YOUR OBJECTIVE> Pictures do not belong in the output. Reproduce exactly the lines from the start of the records through the line with "This software is".

SUPPLIED MATERIAL>
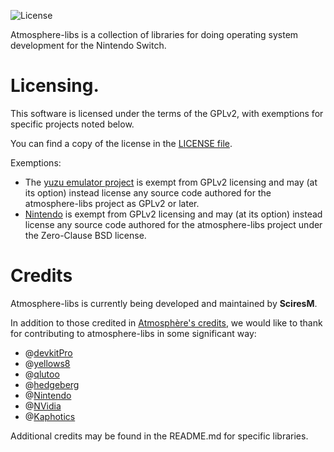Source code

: ![License](https://img.shields.io/badge/License-GPLv2-blue.svg)

Atmosphere-libs is a collection of libraries for doing operating system development for the Nintendo Switch.

Licensing.
=====

This software is licensed under the terms of the GPLv2, with exemptions for specific projects noted below.

You can find a copy of the license in the [LICENSE file](LICENSE).

Exemptions:
* The [yuzu emulator project](https://github.com/yuzu-emu/yuzu) is exempt from GPLv2 licensing and may (at its option) instead license any source code authored for the atmosphere-libs project as GPLv2 or later.
* [Nintendo](https://github.com/Nintendo) is exempt from GPLv2 licensing and may (at its option) instead license any source code authored for the atmosphere-libs project under the Zero-Clause BSD license.

Credits
=====

Atmosphere-libs is currently being developed and maintained by __SciresM__.<br>

In addition to those credited in [Atmosphère's credits](https://github.com/Atmosphere-NX/Atmosphere/blob/master/README.md#Credits), we would like to thank for contributing to atmosphere-libs in some significant way:

* @[devkitPro](https://github.com/devkitPro)
* @[yellows8](https://github.com/yellows8)
* @[qlutoo](https://github.com/plutooo)
* @[hedgeberg](https://github.com/hedgeberg)
* @[Nintendo](https://github.com/Nintendo)
* @[NVidia](https://github.com/NVidia)
* @[Kaphotics](https://github.com/kwsch)

Additional credits may be found in the README.md for specific libraries.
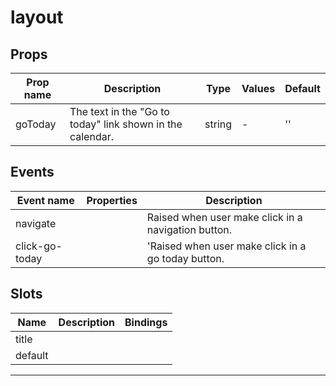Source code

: # layout

## Props

| Prop name | Description                                               | Type   | Values | Default |
| --------- | --------------------------------------------------------- | ------ | ------ | ------- |
| goToday   | The text in the "Go to today" link shown in the calendar. | string | -      | ''      |

## Events

| Event name     | Properties | Description                                         |
| -------------- | ---------- | --------------------------------------------------- |
| navigate       |            | Raised when user make click in a navigation button. |
| click-go-today |            | 'Raised when user make click in a go today button.  |

## Slots

| Name    | Description | Bindings |
| ------- | ----------- | -------- |
| title   |             |          |
| default |             |          |

---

RESULT OF THIS TASK>
Source code

: ![License](https://img.shields.io/badge/License-GPLv2-blue.svg)

Atmosphere-libs is a collection of libraries for doing operating system development for the Nintendo Switch.

Licensing.
=====

This software is licensed under the terms of the GPLv2, with exemptions for specific projects noted below.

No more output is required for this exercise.